“If I can live with cancer, I can certainly live with Covid-19,” George Alagiah, a BBC newsreader who is battling bowel cancer, told BBC.
Alagiah, 64, spoke to his colleagues about testing positive for coronavirus after experiencing a fever. Once he saw his temperature was higher than normal he contacted his doctors who performed tests, and a few days later his oncologist told him that had Covid-19. Alagiah’s case was mild compared to others since he did not have any other symptoms of the virus, and the newsreader said he’s been feeling better over the last few days.Read More
Alagiah was first diagnosed with bowel cancer in April 2014. After a brief remission, he revealed in December 2017 that the disease had returned. Alagiah took a break from presenting until January 2019, but decided to quarantine himself in March during Covid-19. While speaking to BBC, Alagiah gave an uplifting message to cancer patients who are feeling threatened by the outbreak.
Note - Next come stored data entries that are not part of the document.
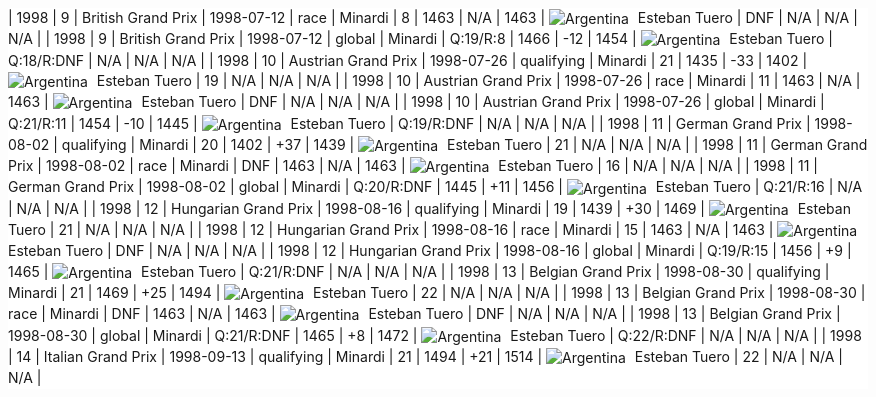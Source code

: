 | 1998 | 9 | British Grand Prix | 1998-07-12 | race | Minardi | 8 | 1463 | N/A | 1463 | <img src="https://upload.wikimedia.org/wikipedia/commons/1/1a/Flag_of_Argentina.svg" alt="Argentina" width="20" height="auto" style="vertical-align: middle; margin-right: 5px;" onerror="this.outerHTML='🇦🇷'; this.style.marginRight='5px';"/> Esteban Tuero | DNF | N/A | N/A | N/A |
| 1998 | 9 | British Grand Prix | 1998-07-12 | global | Minardi | Q:19/R:8 | 1466 | -12 | 1454 | <img src="https://upload.wikimedia.org/wikipedia/commons/1/1a/Flag_of_Argentina.svg" alt="Argentina" width="20" height="auto" style="vertical-align: middle; margin-right: 5px;" onerror="this.outerHTML='🇦🇷'; this.style.marginRight='5px';"/> Esteban Tuero | Q:18/R:DNF | N/A | N/A | N/A |
| 1998 | 10 | Austrian Grand Prix | 1998-07-26 | qualifying | Minardi | 21 | 1435 | -33 | 1402 | <img src="https://upload.wikimedia.org/wikipedia/commons/1/1a/Flag_of_Argentina.svg" alt="Argentina" width="20" height="auto" style="vertical-align: middle; margin-right: 5px;" onerror="this.outerHTML='🇦🇷'; this.style.marginRight='5px';"/> Esteban Tuero | 19 | N/A | N/A | N/A |
| 1998 | 10 | Austrian Grand Prix | 1998-07-26 | race | Minardi | 11 | 1463 | N/A | 1463 | <img src="https://upload.wikimedia.org/wikipedia/commons/1/1a/Flag_of_Argentina.svg" alt="Argentina" width="20" height="auto" style="vertical-align: middle; margin-right: 5px;" onerror="this.outerHTML='🇦🇷'; this.style.marginRight='5px';"/> Esteban Tuero | DNF | N/A | N/A | N/A |
| 1998 | 10 | Austrian Grand Prix | 1998-07-26 | global | Minardi | Q:21/R:11 | 1454 | -10 | 1445 | <img src="https://upload.wikimedia.org/wikipedia/commons/1/1a/Flag_of_Argentina.svg" alt="Argentina" width="20" height="auto" style="vertical-align: middle; margin-right: 5px;" onerror="this.outerHTML='🇦🇷'; this.style.marginRight='5px';"/> Esteban Tuero | Q:19/R:DNF | N/A | N/A | N/A |
| 1998 | 11 | German Grand Prix | 1998-08-02 | qualifying | Minardi | 20 | 1402 | +37 | 1439 | <img src="https://upload.wikimedia.org/wikipedia/commons/1/1a/Flag_of_Argentina.svg" alt="Argentina" width="20" height="auto" style="vertical-align: middle; margin-right: 5px;" onerror="this.outerHTML='🇦🇷'; this.style.marginRight='5px';"/> Esteban Tuero | 21 | N/A | N/A | N/A |
| 1998 | 11 | German Grand Prix | 1998-08-02 | race | Minardi | DNF | 1463 | N/A | 1463 | <img src="https://upload.wikimedia.org/wikipedia/commons/1/1a/Flag_of_Argentina.svg" alt="Argentina" width="20" height="auto" style="vertical-align: middle; margin-right: 5px;" onerror="this.outerHTML='🇦🇷'; this.style.marginRight='5px';"/> Esteban Tuero | 16 | N/A | N/A | N/A |
| 1998 | 11 | German Grand Prix | 1998-08-02 | global | Minardi | Q:20/R:DNF | 1445 | +11 | 1456 | <img src="https://upload.wikimedia.org/wikipedia/commons/1/1a/Flag_of_Argentina.svg" alt="Argentina" width="20" height="auto" style="vertical-align: middle; margin-right: 5px;" onerror="this.outerHTML='🇦🇷'; this.style.marginRight='5px';"/> Esteban Tuero | Q:21/R:16 | N/A | N/A | N/A |
| 1998 | 12 | Hungarian Grand Prix | 1998-08-16 | qualifying | Minardi | 19 | 1439 | +30 | 1469 | <img src="https://upload.wikimedia.org/wikipedia/commons/1/1a/Flag_of_Argentina.svg" alt="Argentina" width="20" height="auto" style="vertical-align: middle; margin-right: 5px;" onerror="this.outerHTML='🇦🇷'; this.style.marginRight='5px';"/> Esteban Tuero | 21 | N/A | N/A | N/A |
| 1998 | 12 | Hungarian Grand Prix | 1998-08-16 | race | Minardi | 15 | 1463 | N/A | 1463 | <img src="https://upload.wikimedia.org/wikipedia/commons/1/1a/Flag_of_Argentina.svg" alt="Argentina" width="20" height="auto" style="vertical-align: middle; margin-right: 5px;" onerror="this.outerHTML='🇦🇷'; this.style.marginRight='5px';"/> Esteban Tuero | DNF | N/A | N/A | N/A |
| 1998 | 12 | Hungarian Grand Prix | 1998-08-16 | global | Minardi | Q:19/R:15 | 1456 | +9 | 1465 | <img src="https://upload.wikimedia.org/wikipedia/commons/1/1a/Flag_of_Argentina.svg" alt="Argentina" width="20" height="auto" style="vertical-align: middle; margin-right: 5px;" onerror="this.outerHTML='🇦🇷'; this.style.marginRight='5px';"/> Esteban Tuero | Q:21/R:DNF | N/A | N/A | N/A |
| 1998 | 13 | Belgian Grand Prix | 1998-08-30 | qualifying | Minardi | 21 | 1469 | +25 | 1494 | <img src="https://upload.wikimedia.org/wikipedia/commons/1/1a/Flag_of_Argentina.svg" alt="Argentina" width="20" height="auto" style="vertical-align: middle; margin-right: 5px;" onerror="this.outerHTML='🇦🇷'; this.style.marginRight='5px';"/> Esteban Tuero | 22 | N/A | N/A | N/A |
| 1998 | 13 | Belgian Grand Prix | 1998-08-30 | race | Minardi | DNF | 1463 | N/A | 1463 | <img src="https://upload.wikimedia.org/wikipedia/commons/1/1a/Flag_of_Argentina.svg" alt="Argentina" width="20" height="auto" style="vertical-align: middle; margin-right: 5px;" onerror="this.outerHTML='🇦🇷'; this.style.marginRight='5px';"/> Esteban Tuero | DNF | N/A | N/A | N/A |
| 1998 | 13 | Belgian Grand Prix | 1998-08-30 | global | Minardi | Q:21/R:DNF | 1465 | +8 | 1472 | <img src="https://upload.wikimedia.org/wikipedia/commons/1/1a/Flag_of_Argentina.svg" alt="Argentina" width="20" height="auto" style="vertical-align: middle; margin-right: 5px;" onerror="this.outerHTML='🇦🇷'; this.style.marginRight='5px';"/> Esteban Tuero | Q:22/R:DNF | N/A | N/A | N/A |
| 1998 | 14 | Italian Grand Prix | 1998-09-13 | qualifying | Minardi | 21 | 1494 | +21 | 1514 | <img src="https://upload.wikimedia.org/wikipedia/commons/1/1a/Flag_of_Argentina.svg" alt="Argentina" width="20" height="auto" style="vertical-align: middle; margin-right: 5px;" onerror="this.outerHTML='🇦🇷'; this.style.marginRight='5px';"/> Esteban Tuero | 22 | N/A | N/A | N/A |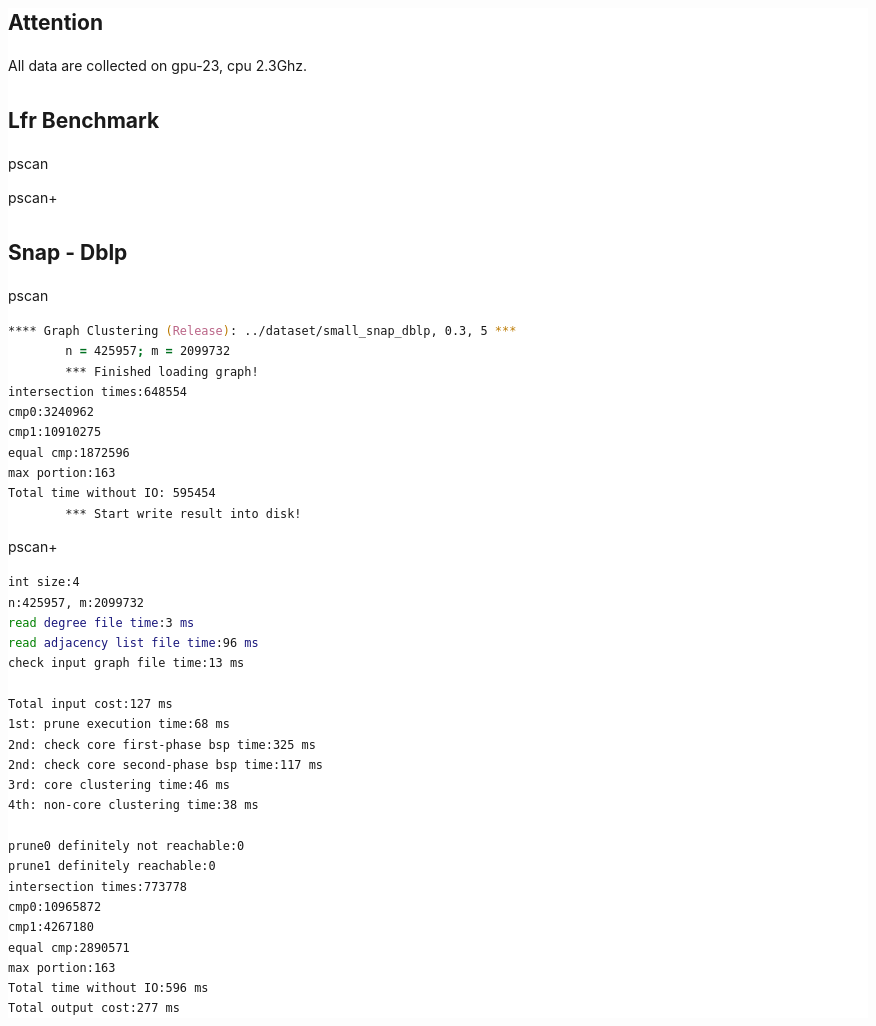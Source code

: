 ## Attention

All data are collected on gpu-23, cpu 2.3Ghz.

## Lfr Benchmark

pscan

```zsh

```

pscan+

```zsh

```

## Snap - Dblp

pscan

```zsh
**** Graph Clustering (Release): ../dataset/small_snap_dblp, 0.3, 5 *** 
        n = 425957; m = 2099732
        *** Finished loading graph!
intersection times:648554
cmp0:3240962
cmp1:10910275
equal cmp:1872596
max portion:163
Total time without IO: 595454
        *** Start write result into disk!
```

pscan+

```zsh
int size:4
n:425957, m:2099732
read degree file time:3 ms
read adjacency list file time:96 ms
check input graph file time:13 ms

Total input cost:127 ms
1st: prune execution time:68 ms
2nd: check core first-phase bsp time:325 ms
2nd: check core second-phase bsp time:117 ms
3rd: core clustering time:46 ms
4th: non-core clustering time:38 ms

prune0 definitely not reachable:0
prune1 definitely reachable:0
intersection times:773778
cmp0:10965872
cmp1:4267180
equal cmp:2890571
max portion:163
Total time without IO:596 ms
Total output cost:277 ms
```
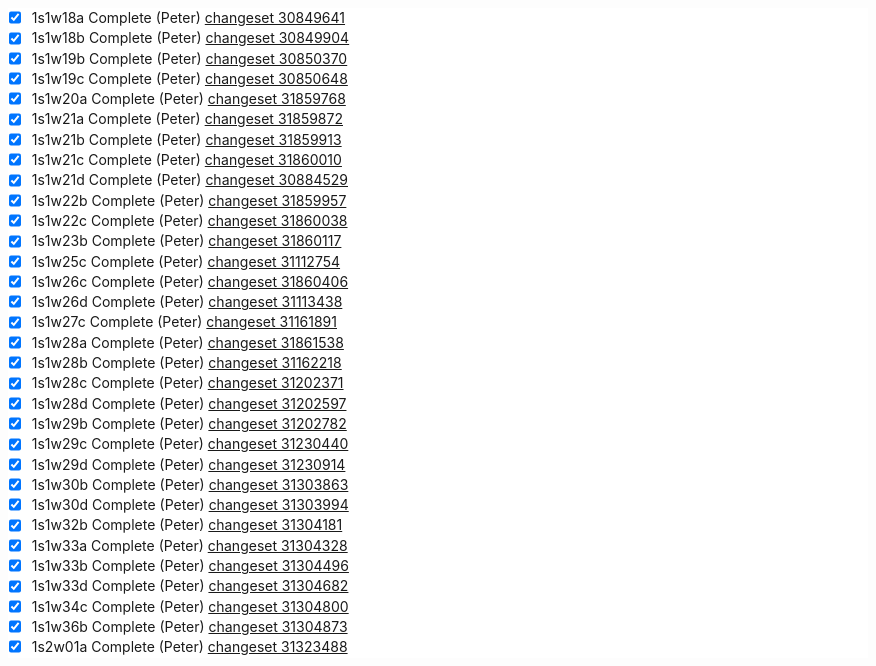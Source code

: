 - [x] 1s1w18a Complete (Peter) [changeset 30849641](http://www.openstreetmap.org/changeset/30849641)
- [x] 1s1w18b Complete (Peter) [changeset 30849904](http://www.openstreetmap.org/changeset/30849904)
- [x] 1s1w19b Complete (Peter) [changeset 30850370](http://www.openstreetmap.org/changeset/30850370)
- [x] 1s1w19c Complete (Peter) [changeset 30850648](http://www.openstreetmap.org/changeset/30850648)
- [x] 1s1w20a Complete (Peter) [changeset 31859768](http://www.openstreetmap.org/changeset/31859768)
- [x] 1s1w21a Complete (Peter) [changeset 31859872](http://www.openstreetmap.org/changeset/31859872)
- [x] 1s1w21b Complete (Peter) [changeset 31859913](http://www.openstreetmap.org/changeset/31859913)
- [x] 1s1w21c Complete (Peter) [changeset 31860010](http://www.openstreetmap.org/changeset/31860010)
- [x] 1s1w21d Complete (Peter) [changeset 30884529](http://www.openstreetmap.org/changeset/30884529)
- [x] 1s1w22b Complete (Peter) [changeset 31859957](http://www.openstreetmap.org/changeset/31859957)
- [x] 1s1w22c Complete (Peter) [changeset 31860038](http://www.openstreetmap.org/changeset/31860038)
- [x] 1s1w23b Complete (Peter) [changeset 31860117](http://www.openstreetmap.org/changeset/31860117)
- [x] 1s1w25c Complete (Peter) [changeset 31112754](http://www.openstreetmap.org/changeset/31112754)
- [x] 1s1w26c Complete (Peter) [changeset 31860406](http://www.openstreetmap.org/changeset/31860406)
- [x] 1s1w26d Complete (Peter) [changeset 31113438](http://www.openstreetmap.org/changeset/31113438)
- [x] 1s1w27c Complete (Peter) [changeset 31161891](http://www.openstreetmap.org/changeset/31161891)
- [x] 1s1w28a Complete (Peter) [changeset 31861538](http://www.openstreetmap.org/changeset/31861538)
- [x] 1s1w28b Complete (Peter) [changeset 31162218](http://www.openstreetmap.org/changeset/31162218)
- [x] 1s1w28c Complete (Peter) [changeset 31202371](http://www.openstreetmap.org/changeset/31202371)
- [x] 1s1w28d Complete (Peter) [changeset 31202597](http://www.openstreetmap.org/changeset/31202597)
- [x] 1s1w29b Complete (Peter) [changeset 31202782](http://www.openstreetmap.org/changeset/31202782)
- [x] 1s1w29c Complete (Peter) [changeset 31230440](http://www.openstreetmap.org/changeset/31230440)
- [x] 1s1w29d Complete (Peter) [changeset 31230914](http://www.openstreetmap.org/changeset/31230914)
- [x] 1s1w30b Complete (Peter) [changeset 31303863](http://www.openstreetmap.org/changeset/31303863)
- [x] 1s1w30d Complete (Peter) [changeset 31303994](http://www.openstreetmap.org/changeset/31303994)
- [x] 1s1w32b Complete (Peter) [changeset 31304181](http://www.openstreetmap.org/changeset/31304181)
- [x] 1s1w33a Complete (Peter) [changeset 31304328](http://www.openstreetmap.org/changeset/31304328)
- [x] 1s1w33b Complete (Peter) [changeset 31304496](http://www.openstreetmap.org/changeset/31304496)
- [x] 1s1w33d Complete (Peter) [changeset 31304682](http://www.openstreetmap.org/changeset/31304682)
- [x] 1s1w34c Complete (Peter) [changeset 31304800](http://www.openstreetmap.org/changeset/31304800)
- [x] 1s1w36b Complete (Peter) [changeset 31304873](http://www.openstreetmap.org/changeset/31304873)
- [x] 1s2w01a Complete (Peter) [changeset 31323488](http://www.openstreetmap.org/changeset/31323488)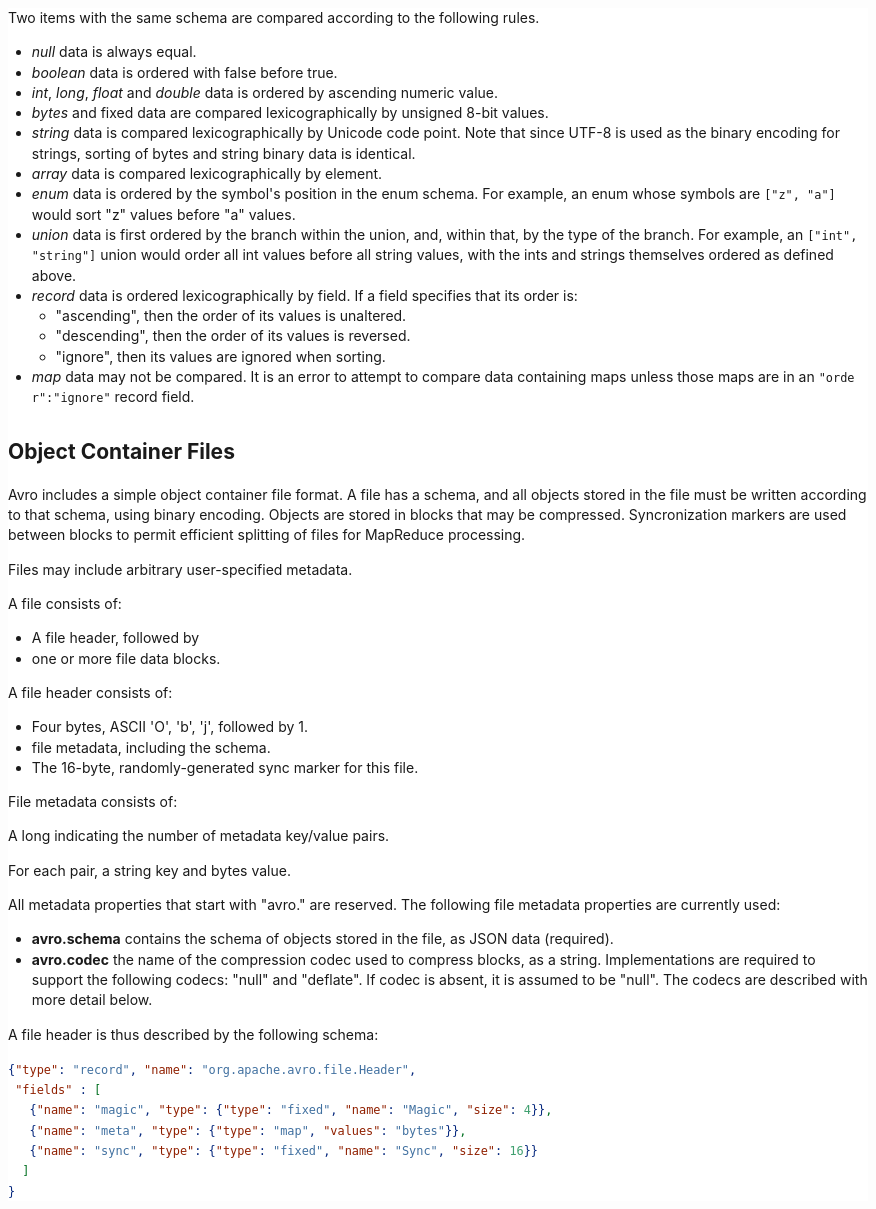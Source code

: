 Two items with the same schema are compared according to the following rules.

* _null_ data is always equal.
* _boolean_ data is ordered with false before true.
* _int_, _long_, _float_ and _double_ data is ordered by ascending numeric value.
* _bytes_ and fixed data are compared lexicographically by unsigned 8-bit values.
* _string_ data is compared lexicographically by Unicode code point. Note that since UTF-8 is used as the binary encoding for strings, sorting of bytes and string binary data is identical.
* _array_ data is compared lexicographically by element.
* _enum_ data is ordered by the symbol's position in the enum schema. For example, an enum whose symbols are `["z", "a"]` would sort "z" values before "a" values.
* _union_ data is first ordered by the branch within the union, and, within that, by the type of the branch. For example, an `["int", "string"]` union would order all int values before all string values, with the ints and strings themselves ordered as defined above.
* _record_ data is ordered lexicographically by field. If a field specifies that its order is:
    * "ascending", then the order of its values is unaltered.
    * "descending", then the order of its values is reversed.
    * "ignore", then its values are ignored when sorting.
* _map_ data may not be compared. It is an error to attempt to compare data containing maps unless those maps are in an `"order":"ignore"` record field.

## Object Container Files
Avro includes a simple object container file format. A file has a schema, and all objects stored in the file must be written according to that schema, using binary encoding. Objects are stored in blocks that may be compressed. Syncronization markers are used between blocks to permit efficient splitting of files for MapReduce processing.

Files may include arbitrary user-specified metadata.

A file consists of:

* A file header, followed by
* one or more file data blocks.

A file header consists of:

* Four bytes, ASCII 'O', 'b', 'j', followed by 1.
* file metadata, including the schema.
*  The 16-byte, randomly-generated sync marker for this file.

File metadata consists of:

A long indicating the number of metadata key/value pairs.

For each pair, a string key and bytes value.

All metadata properties that start with "avro." are reserved. The following file metadata properties are currently used:

* **avro.schema** contains the schema of objects stored in the file, as JSON data (required).
* **avro.codec** the name of the compression codec used to compress blocks, as a string. Implementations are required to support the following codecs: "null" and "deflate". If codec is absent, it is assumed to be "null". The codecs are described with more detail below.

A file header is thus described by the following schema:
```json
{"type": "record", "name": "org.apache.avro.file.Header",
 "fields" : [
   {"name": "magic", "type": {"type": "fixed", "name": "Magic", "size": 4}},
   {"name": "meta", "type": {"type": "map", "values": "bytes"}},
   {"name": "sync", "type": {"type": "fixed", "name": "Sync", "size": 16}}
  ]
}
```
      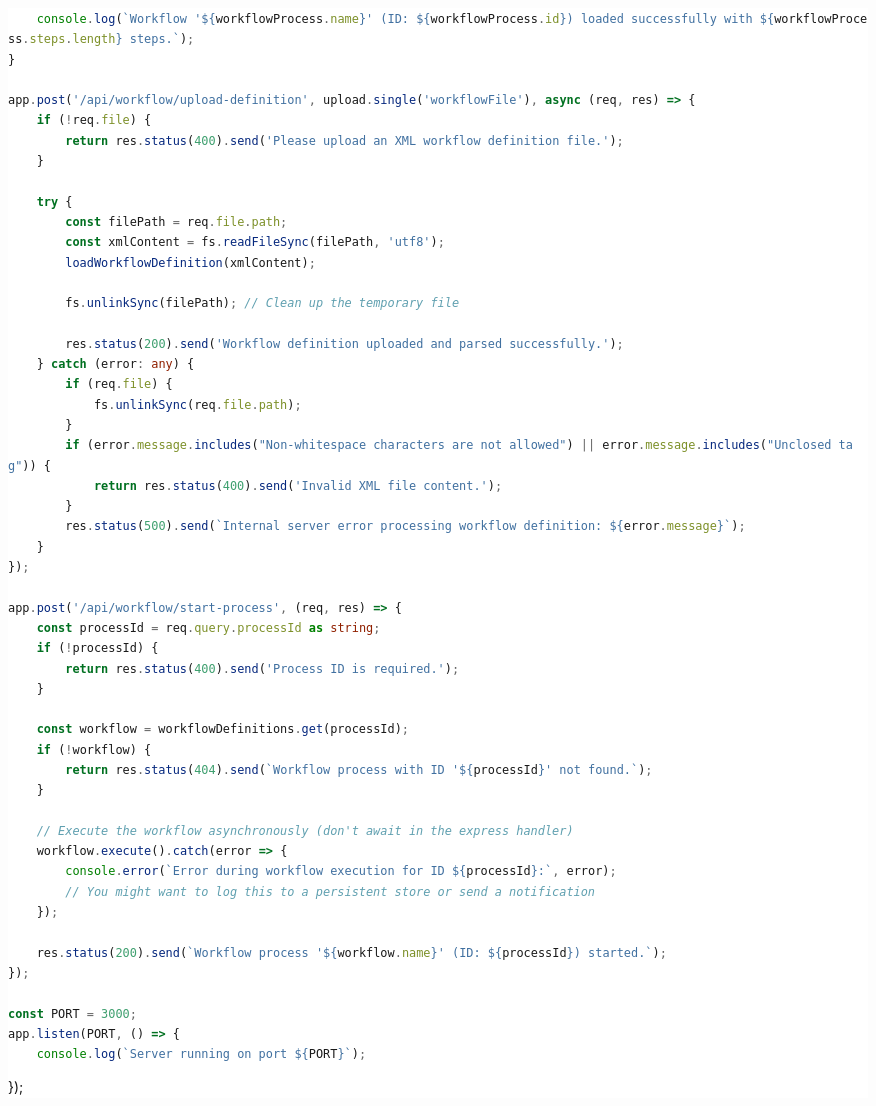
 ```typescript
    console.log(`Workflow '${workflowProcess.name}' (ID: ${workflowProcess.id}) loaded successfully with ${workflowProcess.steps.length} steps.`);
}

app.post('/api/workflow/upload-definition', upload.single('workflowFile'), async (req, res) => {
    if (!req.file) {
        return res.status(400).send('Please upload an XML workflow definition file.');
    }

    try {
        const filePath = req.file.path;
        const xmlContent = fs.readFileSync(filePath, 'utf8');
        loadWorkflowDefinition(xmlContent);

        fs.unlinkSync(filePath); // Clean up the temporary file

        res.status(200).send('Workflow definition uploaded and parsed successfully.');
    } catch (error: any) {
        if (req.file) {
            fs.unlinkSync(req.file.path);
        }
        if (error.message.includes("Non-whitespace characters are not allowed") || error.message.includes("Unclosed tag")) {
            return res.status(400).send('Invalid XML file content.');
        }
        res.status(500).send(`Internal server error processing workflow definition: ${error.message}`);
    }
});

app.post('/api/workflow/start-process', (req, res) => {
    const processId = req.query.processId as string;
    if (!processId) {
        return res.status(400).send('Process ID is required.');
    }

    const workflow = workflowDefinitions.get(processId);
    if (!workflow) {
        return res.status(404).send(`Workflow process with ID '${processId}' not found.`);
    }

    // Execute the workflow asynchronously (don't await in the express handler)
    workflow.execute().catch(error => {
        console.error(`Error during workflow execution for ID ${processId}:`, error);
        // You might want to log this to a persistent store or send a notification
    });

    res.status(200).send(`Workflow process '${workflow.name}' (ID: ${processId}) started.`);
});

const PORT = 3000;
app.listen(PORT, () => {
    console.log(`Server running on port ${PORT}`);
```
});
“For all those people out there living with cancer, my message is firstly, we all know what uncertainty is about, we all know what being in a life-threatening situation is about, and this needn’t be like that,” Alagiah said. “I don’t want to trivialize it simply because I seem to have a mild or moderate case of Covid-19, but actually the very fact that we’re living with cancer I think gives us an edge. We’ve confronted those kinds of difficult, dark moments in our life and in some ways I think that we, those of living with cancer, are stronger because we kind of know what it is like to go into something where the outcome are uncertain.”
How Cancer Patients Can Cope During Covid-19
As coronavirus cases continue to rise, cancer patients might feel especially vulnerable. Luckily, Clinical Psychologist Dr. Marianna Strongin spoke to SurvivorNet about ways to cope with Covid-19 and help mental health. According to Dr. Strongin, telemedicine can help with anxiety or at-home practices like breathing exercises can be effective.
Dr. Strongin also says that if people are looking for answers about coronavirus, they should turn to medical professionals for accurate information. Questions cause more anxiety for people, and watching the news endlessly can sometimes do more harm than good.
“Similarly to a cancer diagnosis, people go on the internet looking for an answer and not looking for their doctors to answer it, and what they come out with are more questions,” Dr. Strongin tells SurvivorNet. “More questions equal more anxiety. So, let’s all figure out what the question is, and if we can’t answer it ourselves, and we can’t self-soothe ourselves, let’s look for a doctor that can provide us with the facts.”